• **Data provided**
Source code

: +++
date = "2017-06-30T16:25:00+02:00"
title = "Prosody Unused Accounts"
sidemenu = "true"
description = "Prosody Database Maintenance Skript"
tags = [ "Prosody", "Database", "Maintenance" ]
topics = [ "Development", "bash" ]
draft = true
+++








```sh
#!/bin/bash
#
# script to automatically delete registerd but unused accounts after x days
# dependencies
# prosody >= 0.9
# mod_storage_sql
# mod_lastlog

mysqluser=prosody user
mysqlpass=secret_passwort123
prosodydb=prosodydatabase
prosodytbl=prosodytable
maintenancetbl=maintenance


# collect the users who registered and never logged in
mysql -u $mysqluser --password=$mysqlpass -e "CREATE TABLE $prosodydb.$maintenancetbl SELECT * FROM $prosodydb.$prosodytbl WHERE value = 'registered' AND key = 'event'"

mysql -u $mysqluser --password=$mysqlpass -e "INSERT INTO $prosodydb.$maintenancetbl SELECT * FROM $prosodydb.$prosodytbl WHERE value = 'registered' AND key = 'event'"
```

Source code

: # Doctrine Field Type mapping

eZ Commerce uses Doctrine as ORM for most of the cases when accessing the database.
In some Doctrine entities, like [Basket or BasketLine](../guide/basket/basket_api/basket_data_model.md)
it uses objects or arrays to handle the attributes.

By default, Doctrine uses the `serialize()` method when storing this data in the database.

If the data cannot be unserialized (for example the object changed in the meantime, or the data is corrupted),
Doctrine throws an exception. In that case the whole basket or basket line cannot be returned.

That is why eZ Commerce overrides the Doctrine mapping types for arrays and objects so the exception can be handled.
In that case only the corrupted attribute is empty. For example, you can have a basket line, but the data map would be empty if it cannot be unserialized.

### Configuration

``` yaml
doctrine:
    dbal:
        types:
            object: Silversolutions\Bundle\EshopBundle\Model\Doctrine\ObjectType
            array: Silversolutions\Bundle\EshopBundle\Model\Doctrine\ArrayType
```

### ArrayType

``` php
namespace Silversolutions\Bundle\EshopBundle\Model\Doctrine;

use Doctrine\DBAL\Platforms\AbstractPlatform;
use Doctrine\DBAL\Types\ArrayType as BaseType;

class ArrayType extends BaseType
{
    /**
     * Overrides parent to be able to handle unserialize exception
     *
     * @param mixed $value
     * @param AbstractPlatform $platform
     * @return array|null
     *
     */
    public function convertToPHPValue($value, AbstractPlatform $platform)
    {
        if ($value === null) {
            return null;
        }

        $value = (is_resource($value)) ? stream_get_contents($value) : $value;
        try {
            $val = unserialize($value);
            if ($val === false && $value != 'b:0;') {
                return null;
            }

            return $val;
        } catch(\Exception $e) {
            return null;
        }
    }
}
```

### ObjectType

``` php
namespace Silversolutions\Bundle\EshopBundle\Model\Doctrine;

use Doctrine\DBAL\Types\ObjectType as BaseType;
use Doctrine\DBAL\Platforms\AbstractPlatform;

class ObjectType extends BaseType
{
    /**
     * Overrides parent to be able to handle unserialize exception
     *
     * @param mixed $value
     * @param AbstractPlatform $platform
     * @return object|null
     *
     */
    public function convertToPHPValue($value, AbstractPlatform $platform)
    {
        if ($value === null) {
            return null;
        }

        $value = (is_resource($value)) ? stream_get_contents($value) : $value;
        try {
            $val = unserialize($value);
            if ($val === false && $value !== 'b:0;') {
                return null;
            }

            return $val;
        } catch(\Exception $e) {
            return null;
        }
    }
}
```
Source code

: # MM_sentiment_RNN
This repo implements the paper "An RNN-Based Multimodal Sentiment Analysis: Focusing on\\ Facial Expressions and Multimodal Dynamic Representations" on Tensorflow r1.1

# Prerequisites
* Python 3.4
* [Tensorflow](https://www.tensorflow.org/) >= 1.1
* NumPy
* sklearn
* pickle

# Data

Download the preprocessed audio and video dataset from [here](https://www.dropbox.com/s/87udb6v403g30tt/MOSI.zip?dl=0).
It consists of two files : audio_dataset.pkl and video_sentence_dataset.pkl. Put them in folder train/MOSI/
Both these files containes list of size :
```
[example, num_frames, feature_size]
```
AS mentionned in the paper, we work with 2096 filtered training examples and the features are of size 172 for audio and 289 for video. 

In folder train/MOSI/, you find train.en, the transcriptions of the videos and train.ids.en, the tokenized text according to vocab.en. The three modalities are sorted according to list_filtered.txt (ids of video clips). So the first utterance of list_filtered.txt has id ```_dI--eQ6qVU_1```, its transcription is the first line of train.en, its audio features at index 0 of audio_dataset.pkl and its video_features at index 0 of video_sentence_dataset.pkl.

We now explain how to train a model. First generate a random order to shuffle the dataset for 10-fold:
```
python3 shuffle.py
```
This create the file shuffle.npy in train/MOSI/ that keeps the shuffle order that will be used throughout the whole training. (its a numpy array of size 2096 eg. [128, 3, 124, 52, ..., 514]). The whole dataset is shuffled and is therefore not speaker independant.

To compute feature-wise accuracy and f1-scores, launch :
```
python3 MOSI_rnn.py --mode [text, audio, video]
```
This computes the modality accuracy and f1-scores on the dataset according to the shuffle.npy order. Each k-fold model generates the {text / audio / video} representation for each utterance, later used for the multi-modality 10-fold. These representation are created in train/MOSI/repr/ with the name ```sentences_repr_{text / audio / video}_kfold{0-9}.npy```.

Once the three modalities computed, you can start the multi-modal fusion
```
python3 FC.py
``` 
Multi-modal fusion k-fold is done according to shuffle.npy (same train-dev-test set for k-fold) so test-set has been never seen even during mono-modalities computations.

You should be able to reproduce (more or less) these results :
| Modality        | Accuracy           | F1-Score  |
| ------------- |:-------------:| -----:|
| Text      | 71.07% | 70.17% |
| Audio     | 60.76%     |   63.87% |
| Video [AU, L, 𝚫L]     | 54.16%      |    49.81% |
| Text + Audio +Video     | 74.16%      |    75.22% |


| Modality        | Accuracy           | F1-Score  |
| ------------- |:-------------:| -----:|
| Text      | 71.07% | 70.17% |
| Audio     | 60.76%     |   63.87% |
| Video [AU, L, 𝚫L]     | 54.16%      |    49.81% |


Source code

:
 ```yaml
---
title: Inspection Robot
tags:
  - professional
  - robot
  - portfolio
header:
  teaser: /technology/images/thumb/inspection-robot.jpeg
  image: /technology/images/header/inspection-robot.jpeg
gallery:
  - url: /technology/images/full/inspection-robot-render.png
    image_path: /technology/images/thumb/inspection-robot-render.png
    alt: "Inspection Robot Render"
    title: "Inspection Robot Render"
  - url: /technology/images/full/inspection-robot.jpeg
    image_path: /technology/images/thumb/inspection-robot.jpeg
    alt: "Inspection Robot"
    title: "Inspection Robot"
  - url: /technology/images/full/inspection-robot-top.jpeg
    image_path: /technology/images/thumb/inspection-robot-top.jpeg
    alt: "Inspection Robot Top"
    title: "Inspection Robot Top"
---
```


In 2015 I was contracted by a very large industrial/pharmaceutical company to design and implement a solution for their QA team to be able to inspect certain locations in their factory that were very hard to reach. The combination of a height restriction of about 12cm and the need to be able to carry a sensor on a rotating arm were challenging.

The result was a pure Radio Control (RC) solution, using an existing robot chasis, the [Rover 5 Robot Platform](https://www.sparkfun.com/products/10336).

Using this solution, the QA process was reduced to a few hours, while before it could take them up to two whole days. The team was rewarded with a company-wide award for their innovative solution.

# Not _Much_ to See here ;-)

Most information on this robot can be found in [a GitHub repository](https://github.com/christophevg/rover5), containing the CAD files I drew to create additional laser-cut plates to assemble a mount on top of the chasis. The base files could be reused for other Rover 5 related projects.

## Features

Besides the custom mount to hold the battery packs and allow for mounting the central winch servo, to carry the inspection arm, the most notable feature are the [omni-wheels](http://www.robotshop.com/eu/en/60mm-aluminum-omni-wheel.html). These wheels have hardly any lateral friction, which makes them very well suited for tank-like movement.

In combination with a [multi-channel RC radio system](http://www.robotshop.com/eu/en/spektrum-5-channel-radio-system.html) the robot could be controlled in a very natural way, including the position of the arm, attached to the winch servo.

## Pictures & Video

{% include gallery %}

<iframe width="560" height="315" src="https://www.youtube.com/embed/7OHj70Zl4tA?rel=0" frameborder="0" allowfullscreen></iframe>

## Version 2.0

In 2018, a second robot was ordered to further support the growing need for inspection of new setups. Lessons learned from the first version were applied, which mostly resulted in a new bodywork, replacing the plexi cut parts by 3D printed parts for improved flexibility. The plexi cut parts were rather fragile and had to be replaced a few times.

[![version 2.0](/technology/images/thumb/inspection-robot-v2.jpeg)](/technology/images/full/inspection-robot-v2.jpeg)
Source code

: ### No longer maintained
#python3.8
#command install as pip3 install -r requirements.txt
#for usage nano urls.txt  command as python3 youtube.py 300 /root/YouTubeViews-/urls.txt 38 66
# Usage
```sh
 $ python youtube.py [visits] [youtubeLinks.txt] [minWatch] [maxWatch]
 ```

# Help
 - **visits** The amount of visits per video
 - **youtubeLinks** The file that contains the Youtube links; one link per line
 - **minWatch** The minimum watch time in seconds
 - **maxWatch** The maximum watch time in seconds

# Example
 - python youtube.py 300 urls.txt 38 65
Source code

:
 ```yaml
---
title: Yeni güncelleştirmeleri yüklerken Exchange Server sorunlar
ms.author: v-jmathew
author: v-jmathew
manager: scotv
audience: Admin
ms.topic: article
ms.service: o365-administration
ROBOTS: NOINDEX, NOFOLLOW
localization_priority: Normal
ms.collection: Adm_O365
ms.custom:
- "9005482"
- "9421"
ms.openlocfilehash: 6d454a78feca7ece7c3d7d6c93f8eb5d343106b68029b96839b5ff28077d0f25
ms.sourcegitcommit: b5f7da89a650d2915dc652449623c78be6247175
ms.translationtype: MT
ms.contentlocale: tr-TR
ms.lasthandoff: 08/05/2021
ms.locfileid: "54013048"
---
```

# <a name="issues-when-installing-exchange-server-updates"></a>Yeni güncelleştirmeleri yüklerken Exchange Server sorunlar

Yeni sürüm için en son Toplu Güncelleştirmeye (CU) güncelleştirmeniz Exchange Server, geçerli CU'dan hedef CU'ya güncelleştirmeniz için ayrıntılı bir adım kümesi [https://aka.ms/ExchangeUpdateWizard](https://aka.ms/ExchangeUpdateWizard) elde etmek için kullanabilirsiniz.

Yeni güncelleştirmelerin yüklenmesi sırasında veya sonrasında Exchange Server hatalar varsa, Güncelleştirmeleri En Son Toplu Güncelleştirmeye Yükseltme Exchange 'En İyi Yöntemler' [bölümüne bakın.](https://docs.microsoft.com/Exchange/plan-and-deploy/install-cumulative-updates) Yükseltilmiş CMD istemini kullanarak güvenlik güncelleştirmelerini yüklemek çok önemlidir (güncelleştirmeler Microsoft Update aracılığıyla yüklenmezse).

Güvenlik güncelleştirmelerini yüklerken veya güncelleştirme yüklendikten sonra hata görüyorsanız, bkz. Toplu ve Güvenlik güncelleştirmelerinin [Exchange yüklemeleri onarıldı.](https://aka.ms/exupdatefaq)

• **Exercise objective**
Starting at the line above that contains "### ObjectType", repeat each line exactly up to and including the line that contains "AS mentionned in", and stop there.

• **Answer to this task**
### ObjectType

``` php
namespace Silversolutions\Bundle\EshopBundle\Model\Doctrine;

use Doctrine\DBAL\Types\ObjectType as BaseType;
use Doctrine\DBAL\Platforms\AbstractPlatform;

class ObjectType extends BaseType
{
    /**
     * Overrides parent to be able to handle unserialize exception
     *
     * @param mixed $value
     * @param AbstractPlatform $platform
     * @return object|null
     *
     */
    public function convertToPHPValue($value, AbstractPlatform $platform)
    {
        if ($value === null) {
            return null;
        }

        $value = (is_resource($value)) ? stream_get_contents($value) : $value;
        try {
            $val = unserialize($value);
            if ($val === false && $value !== 'b:0;') {
                return null;
            }

            return $val;
        } catch(\Exception $e) {
            return null;
        }
    }
}
```
Source code

: # MM_sentiment_RNN
This repo implements the paper "An RNN-Based Multimodal Sentiment Analysis: Focusing on\\ Facial Expressions and Multimodal Dynamic Representations" on Tensorflow r1.1

# Prerequisites
* Python 3.4
* [Tensorflow](https://www.tensorflow.org/) >= 1.1
* NumPy
* sklearn
* pickle

# Data

Download the preprocessed audio and video dataset from [here](https://www.dropbox.com/s/87udb6v403g30tt/MOSI.zip?dl=0).
It consists of two files : audio_dataset.pkl and video_sentence_dataset.pkl. Put them in folder train/MOSI/
Both these files containes list of size :
```
[example, num_frames, feature_size]
```
AS mentionned in the paper, we work with 2096 filtered training examples and the features are of size 172 for audio and 289 for video. 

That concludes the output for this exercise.